O advogado explica que no Direito Penal brasileiro não há um crime específico para o canibalismo. No entanto, o "canibal" pode ser enquadrado em outros crimes da legislação, como o homicídio doloso, caso o autor provoque a morte da vítima para comer sua carne, ou o vilipêndio de cadáver, quando, apesar de não praticar o homicídio, o autor vilipendia, destrói o cadáver para consumir a carne.

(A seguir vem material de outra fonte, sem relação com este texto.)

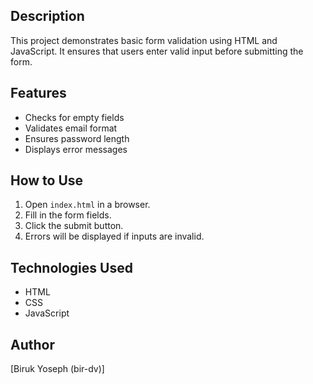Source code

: ## Description  
This project demonstrates basic form validation using HTML and JavaScript. It ensures that users enter valid input before submitting the form.  

## Features  
- Checks for empty fields  
- Validates email format  
- Ensures password length  
- Displays error messages  

## How to Use  
1. Open `index.html` in a browser.  
2. Fill in the form fields.  
3. Click the submit button.  
4. Errors will be displayed if inputs are invalid.  

## Technologies Used  
- HTML  
- CSS  
- JavaScript  

## Author  
[Biruk Yoseph (bir-dv)]  
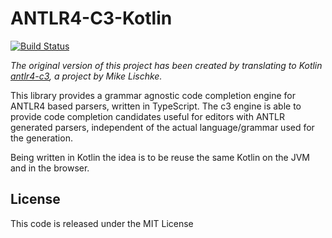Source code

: # ANTLR4-C3-Kotlin

[![Build Status](https://travis-ci.org/ftomassetti/antlr4-c3-kotlin.svg?branch=master)](https://travis-ci.org/ftomassetti/antlr4-c3-kotlin)

_The original version of this project has been created by translating to Kotlin [antlr4-c3](https://github.com/mike-lischke/antlr4-c3), a project by Mike Lischke._

This library provides a grammar agnostic code completion engine for ANTLR4 based parsers, written in TypeScript. The c3 engine is able to provide code completion candidates useful for editors with ANTLR generated parsers, independent of the actual language/grammar used for the generation.

Being written in Kotlin the idea is to be reuse the same Kotlin on the JVM and in the browser.

## License

This code is released under the MIT License
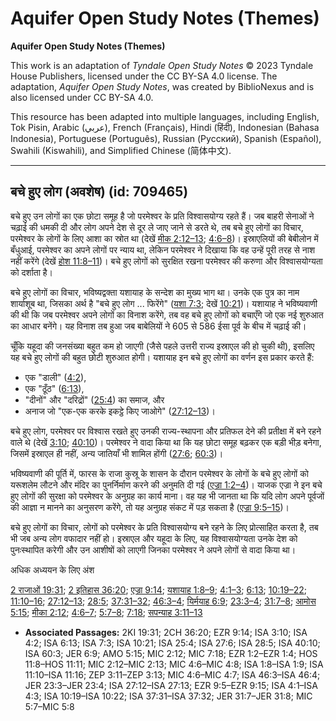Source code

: # Aquifer Open Study Notes (Themes)

**Aquifer Open Study Notes (Themes)**

This work is an adaptation of *Tyndale Open Study Notes* © 2023 Tyndale House Publishers, licensed under the CC BY\-SA 4\.0 license. The adaptation, *Aquifer Open Study Notes*, was created by BiblioNexus and is also licensed under CC BY\-SA 4\.0\.

This resource has been adapted into multiple languages, including English, Tok Pisin, Arabic (عربي), French (Français), Hindi (हिंदी), Indonesian (Bahasa Indonesia), Portuguese (Português), Russian (Русский), Spanish (Español), Swahili (Kiswahili), and Simplified Chinese (简体中文).



--------------------------------

## बचे हुए लोग (अवशेष) (id: 709465)

बचे हुए उन लोगों का एक छोटा समूह है जो परमेश्वर के प्रति विश्वासयोग्य रहते हैं। जब बाहरी सेनाओं ने चढ़ाई की धमकी दी और लोग अपने देश से दूर ले जाए जाने से डरते थे, तब बचे हुए लोगों का विचार, परमेश्वर के लोगों के लिए आशा का स्रोत था (देखें [मीक 2:12–13](https://ref.ly/Mic2:12-Mic2:13); [4:6–8](https://ref.ly/Mic4:6-Mic4:8))। इस्राएलियों की बेबीलोन में बँधुआई, परमेश्वर का अपने लोगों पर न्याय था, लेकिन परमेश्वर ने दिखाया कि वह उन्हें पूरी तरह से नाश नहीं करेंगे (देखें [होश 11:8–11](https://ref.ly/Hos11:8-Hos11:11))। बचे हुए लोगों को सुरक्षित रखना परमेश्वर की करुणा और विश्वासयोग्यता को दर्शाता है।

बचे हुए लोगों का विचार, भविष्यद्वक्ता यशायाह के सन्देश का मुख्य भाग था। उनके एक पुत्र का नाम शार्याशूब था, जिसका अर्थ है "बचे हुए लोग ... फिरेंगे" ([यशा 7:3](https://ref.ly/Isa7:3); देखें [10:21](https://ref.ly/Isa10:21))। यशायाह ने भविष्यवाणी की थी कि जब परमेश्वर अपने लोगों का विनाश करेंगे, तब वह बचे हुए लोगों को बचाएँगे जो एक नई शुरुआत का आधार बनेंगे। यह विनाश तब हुआ जब बाबेलियों ने 605 से 586 ईसा पूर्व के बीच में चढ़ाई की।

चूँकि यहूदा की जनसंख्या बहुत कम हो जाएगी (जैसे पहले उत्तरी राज्य इस्राएल की हो चुकी थी), इसलिए यह बचे हुए लोगों की बहुत छोटी शुरुआत होगी। यशायाह इन बचे हुए लोगों का वर्णन इस प्रकार करते हैं:

* एक "डाली" ([4:2](https://ref.ly/Isa4:2)),
* एक "ठूँठ" ([6:13](https://ref.ly/Isa6:13)),
* "दीनों" और "दरिद्रों" ([25:4](https://ref.ly/Isa25:4)) का समाज, और
* अनाज जो "एक\-एक करके इकट्ठे किए जाओगे" ([27:12–13](https://ref.ly/Isa27:12-Isa27:13))।

बचे हुए लोग, परमेश्वर पर विश्वास रखते हुए उनकी राज्य\-स्थापना और प्रतिफल देने की प्रतीक्षा में बने रहने वाले थे (देखें [3:10](https://ref.ly/Isa3:10); [40:10](https://ref.ly/Isa40:10))। परमेश्वर ने वादा किया था कि यह छोटा समूह बढ़कर एक बड़ी भीड़ बनेगा, जिसमें इस्राएल ही नहीं, अन्य जातियाँ भी शामिल होंगी ([27:6](https://ref.ly/Isa27:6); [60:3](https://ref.ly/Isa60:3))।

भविष्यवाणी की पूर्ति में, फारस के राजा कुस्रू के शासन के दौरान परमेश्वर के लोगों के बचे हुए लोगों को यरूशलेम लौटने और मंदिर का पुनर्निर्माण करने की अनुमति दी गई ([एज्रा 1:2–4](https://ref.ly/Ezra1:2-Ezra1:4))। याजक एज्रा ने इन बचे हुए लोगों की सुरक्षा को परमेश्वर के अनुग्रह का कार्य माना। वह यह भी जानता था कि यदि लोग अपने पूर्वजों की आज्ञा न मानने का अनुसरण करेंगे, तो यह अनुग्रह संकट में पड़ सकता है ([एज्रा 9:5–15](https://ref.ly/Ezra9:5-Ezra9:15))।

बचे हुए लोगों का विचार, लोगों को परमेश्वर के प्रति विश्वासयोग्य बने रहने के लिए प्रोत्साहित करता है, तब भी जब अन्य लोग वफादार नहीं हो। इस्राएल और यहूदा के लिए, यह विश्वासयोग्यता उनके देश को पुनःस्थापित करेगी और उन आशीषों को लाएगी जिनका परमेश्वर ने अपने लोगों से वादा किया था।

अधिक अध्ययन के लिए अंश

[2 राजाओं 19:31](https://ref.ly/2Kgs19:31); [2 इतिहास 36:20](https://ref.ly/2Chr36:20); [एज्रा 9:14](https://ref.ly/Ezra9:14); [यशायाह 1:8–9](https://ref.ly/Isa1:8-Isa1:9); [4:1–3](https://ref.ly/Isa4:1-Isa4:3); [6:13](https://ref.ly/Isa6:13); [10:19–22](https://ref.ly/Isa10:19-Isa10:22); [11:10–16](https://ref.ly/Isa11:10-Isa11:16); [27:12–13](https://ref.ly/Isa27:12-Isa27:13); [28:5](https://ref.ly/Isa28:5); [37:31–32](https://ref.ly/Isa37:31-Isa37:32); [46:3–4](https://ref.ly/Isa46:3-Isa46:4); [यिर्मयाह 6:9](https://ref.ly/Jer6:9); [23:3–4](https://ref.ly/Jer23:3-Jer23:4); [31:7–8](https://ref.ly/Jer31:7-Jer31:8); [आमोस 5:15](https://ref.ly/Amos5:15); [मीका 2:12](https://ref.ly/Mic2:12); [4:6–7](https://ref.ly/Mic4:6-Mic4:7); [5:7–8](https://ref.ly/Mic5:7-Mic5:8); [7:18](https://ref.ly/Mic7:18); [सपन्याह 3:11–13](https://ref.ly/Zeph3:11-Zeph3:13)

* **Associated Passages:** 2KI 19:31; 2CH 36:20; EZR 9:14; ISA 3:10; ISA 4:2; ISA 6:13; ISA 7:3; ISA 10:21; ISA 25:4; ISA 27:6; ISA 28:5; ISA 40:10; ISA 60:3; JER 6:9; AMO 5:15; MIC 2:12; MIC 7:18; EZR 1:2–EZR 1:4; HOS 11:8–HOS 11:11; MIC 2:12–MIC 2:13; MIC 4:6–MIC 4:8; ISA 1:8–ISA 1:9; ISA 11:10–ISA 11:16; ZEP 3:11–ZEP 3:13; MIC 4:6–MIC 4:7; ISA 46:3–ISA 46:4; JER 23:3–JER 23:4; ISA 27:12–ISA 27:13; EZR 9:5–EZR 9:15; ISA 4:1–ISA 4:3; ISA 10:19–ISA 10:22; ISA 37:31–ISA 37:32; JER 31:7–JER 31:8; MIC 5:7–MIC 5:8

Ainda de acordo com o advogado, se o caso do filme coubesse à jurisdição brasileira, é provável que os sobreviventes não fossem nem sequer denunciados, pois não tiveram alternativa, ficando configurada a inexigibilidade de conduta diversa, a qual exclui a culpabilidade.
O "milagre dos Andes"
O filme da Netflix é baseado em fatos reais, e conta uma história ocorrida em outubro de 1972, quando uma aeronave Fairchild partiu do Uruguai para Santiago, no Chile, levando 19 jogadores do time "Old Christians" e 21 outras pessoas. Devido às más condições meteorológicas, os pilotos fizeram uma escala em Mendonza, Argentina.

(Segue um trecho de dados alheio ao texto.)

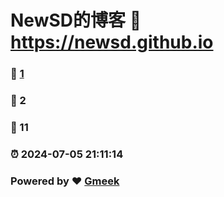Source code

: # NewSD的博客 :link: https://newsd.github.io 
### :page_facing_up: [1](https://newsd.github.io/tag.html) 
### :speech_balloon: 2 
### :hibiscus: 11 
### :alarm_clock: 2024-07-05 21:11:14 
### Powered by :heart: [Gmeek](https://github.com/Meekdai/Gmeek)

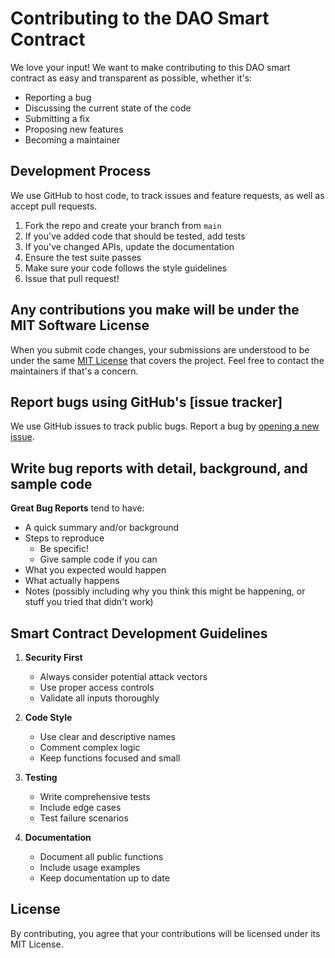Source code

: # Contributing to the DAO Smart Contract

We love your input! We want to make contributing to this DAO smart contract as easy and transparent as possible, whether it's:

- Reporting a bug
- Discussing the current state of the code
- Submitting a fix
- Proposing new features
- Becoming a maintainer

## Development Process

We use GitHub to host code, to track issues and feature requests, as well as accept pull requests.

1. Fork the repo and create your branch from `main`
2. If you've added code that should be tested, add tests
3. If you've changed APIs, update the documentation
4. Ensure the test suite passes
5. Make sure your code follows the style guidelines
6. Issue that pull request!

## Any contributions you make will be under the MIT Software License

When you submit code changes, your submissions are understood to be under the same [MIT License](LICENSE) that covers the project. Feel free to contact the maintainers if that's a concern.

## Report bugs using GitHub's [issue tracker]

We use GitHub issues to track public bugs. Report a bug by [opening a new issue]().

## Write bug reports with detail, background, and sample code

**Great Bug Reports** tend to have:

- A quick summary and/or background
- Steps to reproduce
  - Be specific!
  - Give sample code if you can
- What you expected would happen
- What actually happens
- Notes (possibly including why you think this might be happening, or stuff you tried that didn't work)

## Smart Contract Development Guidelines

1. **Security First**

   - Always consider potential attack vectors
   - Use proper access controls
   - Validate all inputs thoroughly

2. **Code Style**

   - Use clear and descriptive names
   - Comment complex logic
   - Keep functions focused and small

3. **Testing**

   - Write comprehensive tests
   - Include edge cases
   - Test failure scenarios

4. **Documentation**
   - Document all public functions
   - Include usage examples
   - Keep documentation up to date

## License

By contributing, you agree that your contributions will be licensed under its MIT License.
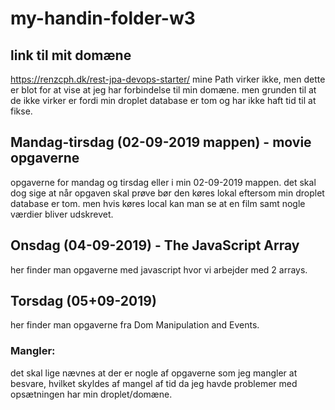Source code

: 
# my-handin-folder-w3
## link til mit domæne
https://renzcph.dk/rest-jpa-devops-starter/ 
mine Path virker ikke, men dette er blot for at vise at jeg har forbindelse til min domæne. 
men grunden til at de ikke virker er fordi min droplet database er tom og har ikke haft tid  til at fikse. 


## Mandag-tirsdag (02-09-2019 mappen) - movie opgaverne
opgaverne for mandag og tirsdag eller i min 02-09-2019 mappen. 
det skal dog sige at når opgaven skal prøve bør den køres lokal eftersom min droplet database er tom. men hvis køres local kan man
se at en film samt nogle værdier bliver udskrevet. 


## Onsdag (04-09-2019) - The JavaScript Array
her finder man opgaverne med javascript hvor vi arbejder med 2 arrays. 

## Torsdag (05+09-2019)
her finder man opgaverne fra Dom Manipulation and Events.


### Mangler:
det skal lige nævnes at der er nogle af opgaverne som jeg mangler at besvare, hvilket skyldes af mangel af tid da jeg havde
problemer med opsætningen har min droplet/domæne. 


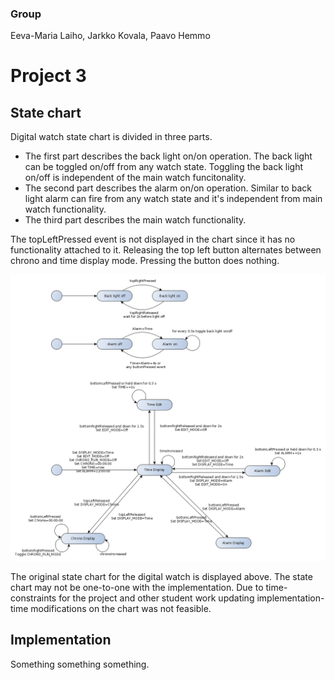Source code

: 
### Group

Eeva-Maria Laiho, Jarkko Kovala, Paavo Hemmo

# Project 3

## State chart

Digital watch state chart is divided in three parts. 
* The first part describes the back light on/on operation. The back light can be toggled on/off from any watch state. Toggling the back light on/off is independent of the main watch funcitonality.
* The second part describes the alarm on/on operation. Similar to back light alarm can fire from any watch state and it's independent from main watch functionality.
* The third part describes the main watch functionality.

The topLeftPressed event is not displayed in the chart since it has no functionality attached to it. Releasing the top left button alternates between chrono and time display mode. Pressing the button does nothing.

![Digital watch](./digital_watch.png)

The original state chart for the digital watch is displayed above. The state chart may not be one-to-one with the implementation. Due to time-constraints for the project and other student work updating implementation-time modifications on the chart was not feasible. 

## Implementation

Something something something.
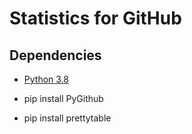 # Statistics for GitHub

## Dependencies
- [Python 3.8](https://www.python.org/downloads/release/python-380/)

- pip install PyGithub
- pip install prettytable
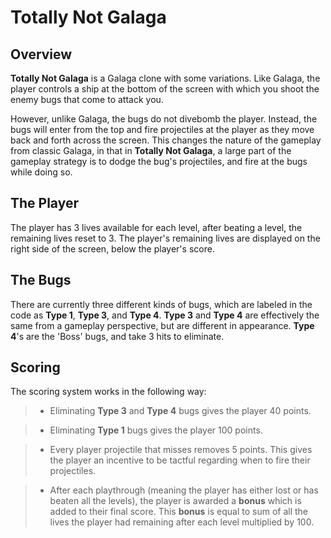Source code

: # Totally Not Galaga

## Overview
**Totally Not Galaga** is a Galaga clone with some variations.  Like Galaga, the player controls
a ship at the bottom of the screen with which you shoot the enemy bugs that come to attack you.

However, unlike Galaga, the bugs do not divebomb the player.  Instead, the bugs will enter from the top
and fire projectiles at the player as they move back and forth across the screen.
This changes the nature of the gameplay from classic Galaga, in that in **Totally Not Galaga**,
a large part of the gameplay strategy is to dodge the bug's projectiles, and fire at the bugs while doing so.

## The Player
The player has 3 lives available for each level, after beating a level, the remaining lives reset to 3.
The player's remaining lives are displayed on the right side of the screen, below the player's score.

## The Bugs
There are currently three different kinds of bugs, which are labeled in the code as **Type 1**, **Type 3**, and **Type 4**.
**Type 3** and **Type 4** are effectively the same from a gameplay perspective, but are different in appearance.
**Type 4**'s are the 'Boss' bugs, and take 3 hits to eliminate.

## Scoring
The scoring system works in the following way:
> - Eliminating **Type 3** and **Type 4** bugs gives the player 40 points.

> - Eliminating **Type 1** bugs gives the player 100 points.

> - Every player projectile that misses removes 5 points.  This gives the player an incentive to be tactful regarding when to fire their projectiles.

> - After each playthrough (meaning the player has either lost or has beaten all the levels), the player is awarded a **bonus** which is added to their final score.  This **bonus** is equal to sum of all the lives the player had remaining after each level multiplied by 100.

Após retomarem a viagem no dia seguinte, o sobrevoo equivocado na Cordilheira dos Andes resultou em uma colisão com as montanhas, causando a morte de 13 pessoas.
Os 32 sobreviventes ficaram 72 dias nos destroços, enfrentando condições extremas como frio intenso e escassez de alimentos.

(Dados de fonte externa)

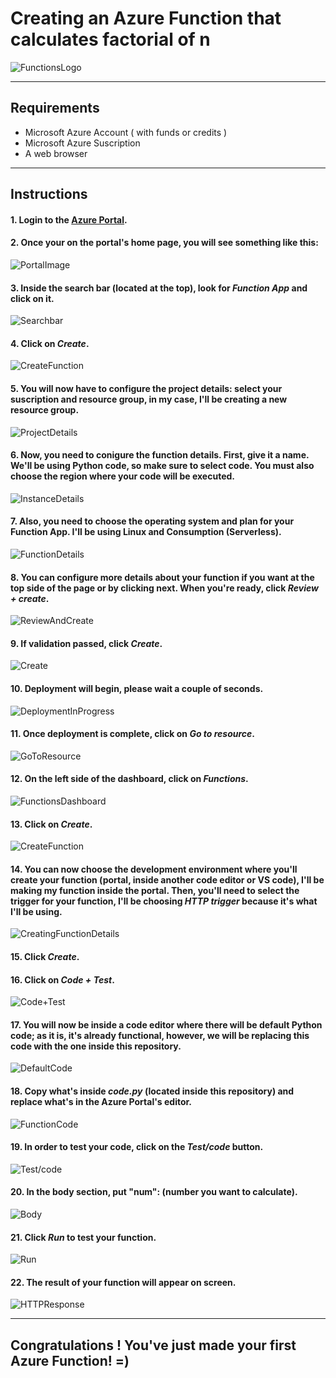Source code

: # Creating an Azure Function that calculates factorial of n
![FunctionsLogo](img/functions-logo.png)


---------------------------------------------------------


## Requirements
- Microsoft Azure Account ( with funds or credits    )
- Microsoft Azure Suscription
- A web browser

---------------------------------------------------------

## Instructions
#### 1. Login to the [Azure Portal](https://portal.azure.com/).
#### 2. Once your on the portal's home page, you will see something like this:
![PortalImage](img/portal-main.png)
#### 3. Inside the search bar (located at the top), look for *Function App* and click on it.
![Searchbar](img/searchbar.png)
#### 4. Click on *Create*.
![CreateFunction](img/create-function.png)
#### 5. You will now have to configure the project details: select your suscription and resource group, in my case, I'll be creating a new resource group.
![ProjectDetails](img/project-details.png)
#### 6. Now, you need to conigure the function details. First, give it a name. We'll be using Python code, so make sure to select code. You must also choose the region where your code will be executed.
![InstanceDetails](img/instance-details.png)
#### 7. Also, you need to choose the operating system and plan for your Function App. I'll be using Linux and Consumption (Serverless).
![FunctionDetails](img/function-details.png)
#### 8. You can configure more details about your function if you want at the top side of the page or by clicking next. When you're ready, click *Review + create*.
![ReviewAndCreate](img/review-and-create.png)
#### 9. If validation passed, click *Create*.
![Create](img/create.png)
#### 10. Deployment will begin, please wait a couple of seconds.
![DeploymentInProgress](img/deployment-in-progress.png)
#### 11. Once deployment is complete, click on *Go to resource*.
![GoToResource](img/go-to-resource.png)
#### 12. On the left side of the dashboard, click on *Functions*.
![FunctionsDashboard](img/functions-dashboard.png)
#### 13. Click on *Create*.
![CreateFunction](img/create-function-instance.png)
#### 14. You can now choose the development environment where you'll create your function (portal, inside another code editor or VS code), I'll be making my function inside the portal. Then, you'll need to select the trigger for your function, I'll be choosing *HTTP trigger* because it's what I'll be using.
![CreatingFunctionDetails](img/creating-function-details.png)
#### 15. Click *Create*.
#### 16. Click on *Code + Test*.
![Code+Test](img/code%2Btest.png)
#### 17. You will now be inside a code editor where there will be default Python code; as it is, it's already functional, however, we will be replacing this code with the one inside this repository.
![DefaultCode](img/code-default.png)
#### 18. Copy what's inside *code.py* (located inside this repository) and replace what's in the Azure Portal's editor.
![FunctionCode](img/function-code.png)
#### 19. In order to test your code, click on the *Test/code* button.
![Test/code](img/test-run.png)
#### 20. In the body section, put "num": (number you want to calculate).
![Body](img/body.png)
#### 21. Click *Run* to test your function.
![Run](img/run.png)
#### 22. The result of your function will appear on screen.
![HTTPResponse](img/HTTPResponse.png)


---------------------------------------------------------

## Congratulations ! You've just made your first Azure Function! =)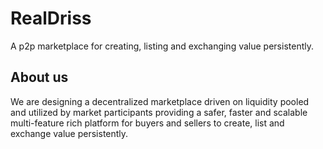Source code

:# RealDriss
A p2p marketplace for creating, listing and exchanging value persistently.

## About us
We are designing a decentralized marketplace driven on liquidity pooled and utilized by market participants providing a safer, faster and scalable multi-feature rich platform for buyers and sellers to create, list and exchange value persistently.
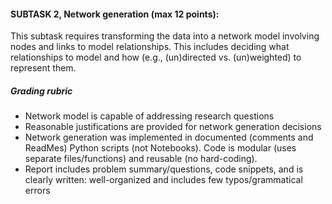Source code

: #### SUBTASK 2, Network generation (max 12 points):
This subtask requires transforming the data into a network model involving nodes and links to model relationships. This includes deciding what relationships to model and how (e.g., (un)directed vs. (un)weighted) to represent them.

##### Grading rubric
* Network model is capable of addressing research questions
* Reasonable justifications are provided for network generation decisions
* Network generation was implemented in documented (comments and ReadMes) Python scripts (not Notebooks). Code is modular (uses separate files/functions) and reusable (no hard-coding). 
* Report includes problem summary/questions, code snippets, and is clearly written: well-organized and includes few typos/grammatical errors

Mesmo após consumirem as poucas provisões disponíveis, como chocolate, balas e vinho, a falta de recursos os levou a tomar uma decisão extrema: comer a carne dos corpos dos falecidos.
“Eles comiam quase todas as partes do corpo humano, incluindo as vísceras, mãos e pés, e cérebros. Quando terminaram até a última partícula de carne, partiram o osso ao meio e extraíram o tutano. Desprezavam apenas os pulmões, a pele e os órgãos genitais”, informou a página oficial "Sociedad de la Nieve".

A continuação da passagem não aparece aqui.